Furthermore, the bulletin underscores the different demographics of assessed taxpayers. Gauteng emerges as the province with the highest concentration of taxpayers, as 38% of those assessed call it home, predominantly residing in the Johannesburg metro area, where they reported an average taxable income of R480 318. The analysis segmented taxpayers by age reveals a significant proportion, 26.7%, falling within the 35-44 age range, suggesting a fertile base for future revenue growth.
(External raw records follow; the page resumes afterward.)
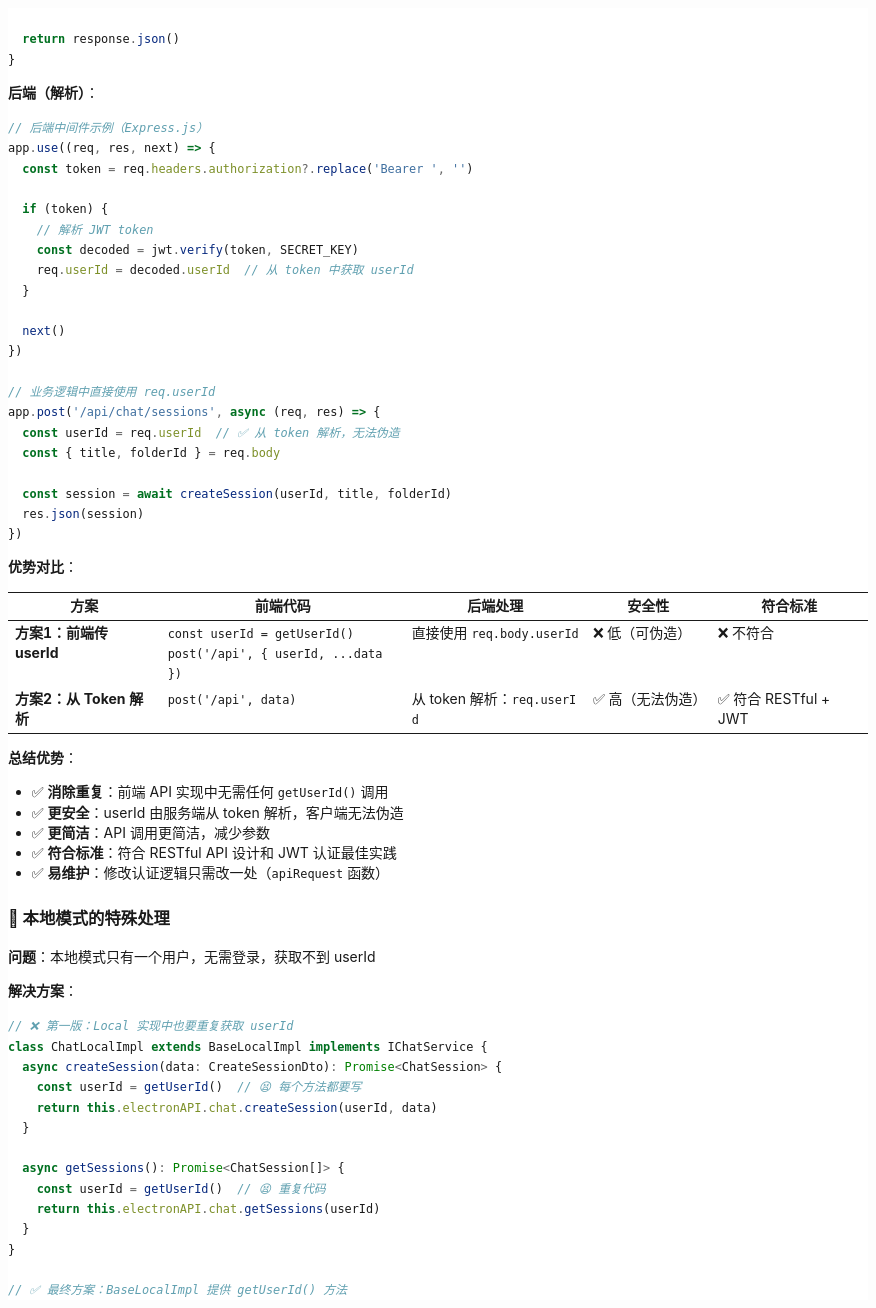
 ```typescript
  
  return response.json()
}
```

**后端（解析）**：
```typescript
// 后端中间件示例（Express.js）
app.use((req, res, next) => {
  const token = req.headers.authorization?.replace('Bearer ', '')
  
  if (token) {
    // 解析 JWT token
    const decoded = jwt.verify(token, SECRET_KEY)
    req.userId = decoded.userId  // 从 token 中获取 userId
  }
  
  next()
})

// 业务逻辑中直接使用 req.userId
app.post('/api/chat/sessions', async (req, res) => {
  const userId = req.userId  // ✅ 从 token 解析，无法伪造
  const { title, folderId } = req.body
  
  const session = await createSession(userId, title, folderId)
  res.json(session)
})
```

**优势对比**：

| 方案 | 前端代码 | 后端处理 | 安全性 | 符合标准 |
|------|---------|---------|-------|---------|
| **方案1：前端传 userId** | `const userId = getUserId()`<br>`post('/api', { userId, ...data })` | 直接使用 `req.body.userId` | ❌ 低（可伪造） | ❌ 不符合 |
| **方案2：从 Token 解析** | `post('/api', data)` | 从 token 解析：`req.userId` | ✅ 高（无法伪造） | ✅ 符合 RESTful + JWT |

**总结优势**：
- ✅ **消除重复**：前端 API 实现中无需任何 `getUserId()` 调用
- ✅ **更安全**：userId 由服务端从 token 解析，客户端无法伪造
- ✅ **更简洁**：API 调用更简洁，减少参数
- ✅ **符合标准**：符合 RESTful API 设计和 JWT 认证最佳实践
- ✅ **易维护**：修改认证逻辑只需改一处（`apiRequest` 函数）

### 👤 本地模式的特殊处理

**问题**：本地模式只有一个用户，无需登录，获取不到 userId

**解决方案**：

```typescript
// ❌ 第一版：Local 实现中也要重复获取 userId
class ChatLocalImpl extends BaseLocalImpl implements IChatService {
  async createSession(data: CreateSessionDto): Promise<ChatSession> {
    const userId = getUserId()  // 😫 每个方法都要写
    return this.electronAPI.chat.createSession(userId, data)
  }
  
  async getSessions(): Promise<ChatSession[]> {
    const userId = getUserId()  // 😫 重复代码
    return this.electronAPI.chat.getSessions(userId)
  }
}

// ✅ 最终方案：BaseLocalImpl 提供 getUserId() 方法
```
As for VAT, the figures indicate a more substantial contribution from the active vendors, with 82.5% classified as companies or close corporations. Import VAT and Customs Duties accounted for 18.2% of total tax revenue—an uptick from the previous year, propelled by increasing trade activities, especially in machinery and electronics.

However, commodity-based revenue sources faced adversity; MPRR payments decreased drastically by R5.3 billion (33.4%) due to a dip in prices for essential commodities. This had multifaceted impacts across various sectors but was somewhat mitigated by rising gold prices, highlighting the volatility inherent in the resource sector.

Overall, this year’s Tax Statistics bulletin not only charts the path of tax revenue growth but also lays the groundwork for future developments in South Africa's economic sustainability, underpinning the importance of compliance and taxpayer engagement in shaping a robust treasury for years to come.